To test this question, I assembled 15nm pnc-Si membrane (RTP’ed) transwells over a range of porosities. Specifically, I used SC303, SC264, SC324 and SC 348. All of these samples were pinhole-free in order to eliminate a pinhole’s contribution to porosity.
| Sample | Pore Size (%) | Porosity |
| SC348 | 0 | |
| SC264 | 0.198 | 6.2 |
| SC303 | 2.07 | 19.2 |
| SC324 | 5.24 | 23 |
For this experiment, I seeded bEnd3 at 50000 cells/cm2 on the pnc-Si side and grew the cells upside down. I stained with Live/Dead after 7 days. I didn’t track TEER with these in order to minimize handling side effects. Here are the images in ascending order of porosity (free-standing area outlined in white):
SC348:
SC264:
SC303:
SC324:
There are vacuoles in cells on all of the samples. Qualitatively, I would organize the samples by increasing numbers of vacuoles as: low porosity (264), no porosity (348), medium porosity (303) and high porosity (324). The high porosity sample had lots of swollen cells concentrated on the membrane – I’m not sure if these are senescent cells or if the cells were swelling and releasing from the surface during the time it took for me to image these samples (they were last). Since there are vacuoles on both 0% and >0% porosity samples, one might conclude that this cell morphology does not depend on porosity. However, could the sample we label 0% porosity by TEM actually contain through pores that we missed in TEM, or contain pores that we assign as blocked but are actually open?

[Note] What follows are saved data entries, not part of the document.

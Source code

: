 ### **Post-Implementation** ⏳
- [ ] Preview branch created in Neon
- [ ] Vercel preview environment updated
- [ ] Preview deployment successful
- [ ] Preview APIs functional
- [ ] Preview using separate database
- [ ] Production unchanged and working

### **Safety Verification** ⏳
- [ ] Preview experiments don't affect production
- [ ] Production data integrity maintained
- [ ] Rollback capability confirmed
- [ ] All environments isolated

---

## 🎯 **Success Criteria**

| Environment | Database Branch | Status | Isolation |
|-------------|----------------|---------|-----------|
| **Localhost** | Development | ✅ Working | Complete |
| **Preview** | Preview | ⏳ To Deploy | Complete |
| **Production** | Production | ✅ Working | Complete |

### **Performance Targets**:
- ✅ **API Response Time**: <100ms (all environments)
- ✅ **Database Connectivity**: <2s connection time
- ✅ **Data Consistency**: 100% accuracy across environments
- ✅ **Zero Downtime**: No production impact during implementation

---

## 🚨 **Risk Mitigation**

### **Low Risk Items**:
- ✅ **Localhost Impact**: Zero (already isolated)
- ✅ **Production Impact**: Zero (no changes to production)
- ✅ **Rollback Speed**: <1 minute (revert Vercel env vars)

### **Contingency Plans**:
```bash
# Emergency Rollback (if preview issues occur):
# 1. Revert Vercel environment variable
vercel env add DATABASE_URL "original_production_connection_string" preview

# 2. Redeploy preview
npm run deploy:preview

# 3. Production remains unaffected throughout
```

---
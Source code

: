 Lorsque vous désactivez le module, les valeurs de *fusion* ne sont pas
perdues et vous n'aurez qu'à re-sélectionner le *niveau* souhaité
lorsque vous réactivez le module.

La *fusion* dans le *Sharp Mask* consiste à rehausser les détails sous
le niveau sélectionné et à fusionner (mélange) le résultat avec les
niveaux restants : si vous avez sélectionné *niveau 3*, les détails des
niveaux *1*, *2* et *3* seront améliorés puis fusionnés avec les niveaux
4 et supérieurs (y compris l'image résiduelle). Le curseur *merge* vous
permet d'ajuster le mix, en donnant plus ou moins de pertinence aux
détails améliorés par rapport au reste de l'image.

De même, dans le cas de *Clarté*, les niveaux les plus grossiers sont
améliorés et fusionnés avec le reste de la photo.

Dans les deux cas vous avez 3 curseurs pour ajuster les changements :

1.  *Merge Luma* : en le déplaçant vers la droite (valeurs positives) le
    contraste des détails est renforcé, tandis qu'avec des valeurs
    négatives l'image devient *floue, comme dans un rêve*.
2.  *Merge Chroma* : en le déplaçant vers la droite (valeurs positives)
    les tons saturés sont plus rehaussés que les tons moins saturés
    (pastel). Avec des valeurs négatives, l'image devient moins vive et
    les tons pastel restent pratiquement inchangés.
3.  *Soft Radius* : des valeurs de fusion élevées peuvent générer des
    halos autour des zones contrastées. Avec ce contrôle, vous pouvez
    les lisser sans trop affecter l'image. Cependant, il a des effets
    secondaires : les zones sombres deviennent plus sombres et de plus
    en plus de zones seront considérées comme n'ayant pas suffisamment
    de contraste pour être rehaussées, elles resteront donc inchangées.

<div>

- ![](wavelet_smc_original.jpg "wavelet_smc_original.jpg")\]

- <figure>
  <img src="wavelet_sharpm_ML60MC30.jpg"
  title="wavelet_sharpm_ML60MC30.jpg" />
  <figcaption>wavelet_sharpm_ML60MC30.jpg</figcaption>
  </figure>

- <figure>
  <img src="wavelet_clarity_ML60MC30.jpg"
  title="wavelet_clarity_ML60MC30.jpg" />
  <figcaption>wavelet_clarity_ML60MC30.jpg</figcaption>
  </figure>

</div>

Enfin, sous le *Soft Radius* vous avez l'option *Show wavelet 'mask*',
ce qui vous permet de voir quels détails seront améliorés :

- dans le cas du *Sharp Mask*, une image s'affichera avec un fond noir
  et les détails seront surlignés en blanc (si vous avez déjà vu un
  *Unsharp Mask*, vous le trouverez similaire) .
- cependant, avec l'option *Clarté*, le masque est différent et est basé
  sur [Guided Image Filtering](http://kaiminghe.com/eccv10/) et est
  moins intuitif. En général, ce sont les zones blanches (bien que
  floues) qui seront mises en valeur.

I also took a couple of images that I wanted to share:
This shows that when a membrane breaks with a confluent layers of cells already present, cell death spreads far from the broken membrane. It would be bad to assume that cells on an intact membrane next to a broken membrane are healthy:
Here’s a 40X image of SC264, which shows a complex network of vacuoles. To get this image, I carefully placed the pnc-Si transwell on a glass slide in order to eliminate the dead space underneath the Sepcon in the multiwell plate.






Porosity sensing may be a threshold phenomenon so that a little porosity is enough to induce vacuoles. Mechanics isn’t as sexy a theory for us, but how will we test it?
One effect that does seem to trend with increasing porosity is the contrast between the cells over the membrane and the cells over the silicon frame. Do you agree? This would mean that the extra fluorescence that we always see for cells over the membrane is because the cells are able to pick up the dye more effectively when they are over the membrane and not because of signal reduction by the solid silicon.
To test mechanics, we could get Young’s modulus data from AFM/Bulge testing and then do cell culture on the same membranes. But we would have to know how to change the mechanics considerably without changing porosity.
I think it’d be easier to make a conclusion about cell brightness over the membranes if I scaled the fluorescence intensity to the same value for each image (which I didn’t do for this post). I only stain cells from 1 side now to eliminate the possibility of leading cells from both sides of the membrane. This is a metabolism-sensitive dye, so it could be that the cells are metabolically active over the membrane window.
Well the membrane cells still have 2X as much surface area available for uptake even if they are not seeing 2x as much dye. Its a little tough to sort this out, but more metabolic activity over the membrane would be terrific to prove.